[Task input Boundary: Start]
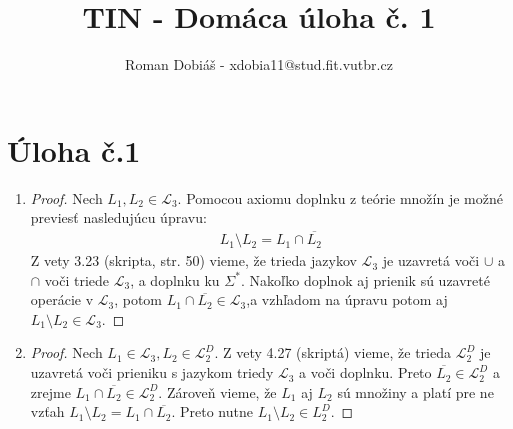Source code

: \documentclass[10pt]{article}
\begin{document}
 
 
 
\title{TIN - Domáca úloha č. 1}%
\author{Roman Dobiáš - xdobia11@stud.fit.vutbr.cz}
 
\maketitle

\section*{Úloha č.1}
\begin{enumerate}
\item 
    \begin{proof}
    Nech $L_1, L_2 \in \mathcal{L}_3$. 
    Pomocou axiomu doplnku z teórie množín je možné previesť nasledujúcu úpravu:
        \begin{align*}
            L_1 \setminus L_2 = L_1 \cap \overline{L_2}
        \end{align*}
    Z vety 3.23 (skripta, str. 50) vieme, že trieda jazykov $\mathcal{L}_3$ je uzavretá voči
    $\cup$ a $\cap$ voči triede $\mathcal{L}_3$, a doplnku ku $\Sigma^{*}$.
            Nakoľko doplnok aj prienik sú uzavreté operácie v $\mathcal{L}_3$, potom $L_1 \cap
    \overline{L_2} \in \mathcal{L}_3$,a vzhľadom na úpravu potom aj $L_1 \setminus L_2 \in
    \mathcal{L}_3$. 
    \end{proof}
\item 
    \begin{proof}
        Nech $L_1 \in \mathcal{L}_3, L_2 \in \mathcal{L}_2^D$. Z vety 4.27 (skriptá) vieme, že trieda
        $\mathcal{L}_2^D$ je uzavretá voči prieniku s jazykom triedy $\mathcal{L}_3$ a voči
        doplnku. 
        Preto $\overline{L_2} \in \mathcal{L}_2^D$ a zrejme $L_1 \cap \overline{L_2} \in
        \mathcal{L}_2^D$. Zároveň vieme, že $L_1$ aj $L_2$ sú množiny a platí pre ne vzťah $L_1
        \setminus L_2 = L_1\cap \overline{L_2}$. Preto nutne $L_1\setminus L_2 \in L_2^D$.
    \end{proof}


\end{enumerate}
\end{document}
[Task input Boundary: End]
Your answer must be an exact repeat of the records above, with no pictures in it.

▶ **Your solution**
Source code

: \documentclass[10pt]{article}
\begin{document}
 
 
 
\title{TIN - Domáca úloha č. 1}%
\author{Roman Dobiáš - xdobia11@stud.fit.vutbr.cz}
 
\maketitle

\section*{Úloha č.1}
\begin{enumerate}
\item 
    \begin{proof}
    Nech $L_1, L_2 \in \mathcal{L}_3$. 
    Pomocou axiomu doplnku z teórie množín je možné previesť nasledujúcu úpravu:
        \begin{align*}
            L_1 \setminus L_2 = L_1 \cap \overline{L_2}
        \end{align*}
    Z vety 3.23 (skripta, str. 50) vieme, že trieda jazykov $\mathcal{L}_3$ je uzavretá voči
    $\cup$ a $\cap$ voči triede $\mathcal{L}_3$, a doplnku ku $\Sigma^{*}$.
            Nakoľko doplnok aj prienik sú uzavreté operácie v $\mathcal{L}_3$, potom $L_1 \cap
    \overline{L_2} \in \mathcal{L}_3$,a vzhľadom na úpravu potom aj $L_1 \setminus L_2 \in
    \mathcal{L}_3$. 
    \end{proof}
\item 
    \begin{proof}
        Nech $L_1 \in \mathcal{L}_3, L_2 \in \mathcal{L}_2^D$. Z vety 4.27 (skriptá) vieme, že trieda
        $\mathcal{L}_2^D$ je uzavretá voči prieniku s jazykom triedy $\mathcal{L}_3$ a voči
        doplnku. 
        Preto $\overline{L_2} \in \mathcal{L}_2^D$ a zrejme $L_1 \cap \overline{L_2} \in
        \mathcal{L}_2^D$. Zároveň vieme, že $L_1$ aj $L_2$ sú množiny a platí pre ne vzťah $L_1
        \setminus L_2 = L_1\cap \overline{L_2}$. Preto nutne $L_1\setminus L_2 \in L_2^D$.
    \end{proof}


\end{enumerate}
\end{document}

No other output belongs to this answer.